Records for the task

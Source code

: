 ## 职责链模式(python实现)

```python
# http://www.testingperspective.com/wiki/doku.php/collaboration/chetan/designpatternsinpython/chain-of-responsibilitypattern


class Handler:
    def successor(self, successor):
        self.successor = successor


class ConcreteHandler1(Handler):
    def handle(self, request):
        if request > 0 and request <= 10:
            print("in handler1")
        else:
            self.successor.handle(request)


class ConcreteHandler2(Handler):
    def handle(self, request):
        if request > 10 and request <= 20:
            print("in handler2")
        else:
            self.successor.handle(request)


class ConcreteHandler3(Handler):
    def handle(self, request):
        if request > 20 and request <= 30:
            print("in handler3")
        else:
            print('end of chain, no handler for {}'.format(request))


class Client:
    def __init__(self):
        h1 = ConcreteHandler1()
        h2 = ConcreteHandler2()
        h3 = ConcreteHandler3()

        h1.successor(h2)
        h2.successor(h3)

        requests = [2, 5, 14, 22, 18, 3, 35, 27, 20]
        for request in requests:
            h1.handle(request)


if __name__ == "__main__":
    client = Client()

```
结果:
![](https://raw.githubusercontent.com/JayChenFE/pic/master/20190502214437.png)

Assignment
Copy the data above exactly. Every line must be included.

Task output
Source code

: ## 职责链模式(python实现)

```python
# http://www.testingperspective.com/wiki/doku.php/collaboration/chetan/designpatternsinpython/chain-of-responsibilitypattern


class Handler:
    def successor(self, successor):
        self.successor = successor


class ConcreteHandler1(Handler):
    def handle(self, request):
        if request > 0 and request <= 10:
            print("in handler1")
        else:
            self.successor.handle(request)


class ConcreteHandler2(Handler):
    def handle(self, request):
        if request > 10 and request <= 20:
            print("in handler2")
        else:
            self.successor.handle(request)


class ConcreteHandler3(Handler):
    def handle(self, request):
        if request > 20 and request <= 30:
            print("in handler3")
        else:
            print('end of chain, no handler for {}'.format(request))


class Client:
    def __init__(self):
        h1 = ConcreteHandler1()
        h2 = ConcreteHandler2()
        h3 = ConcreteHandler3()

        h1.successor(h2)
        h2.successor(h3)

        requests = [2, 5, 14, 22, 18, 3, 35, 27, 20]
        for request in requests:
            h1.handle(request)


if __name__ == "__main__":
    client = Client()

```
结果:
![](https://raw.githubusercontent.com/JayChenFE/pic/master/20190502214437.png)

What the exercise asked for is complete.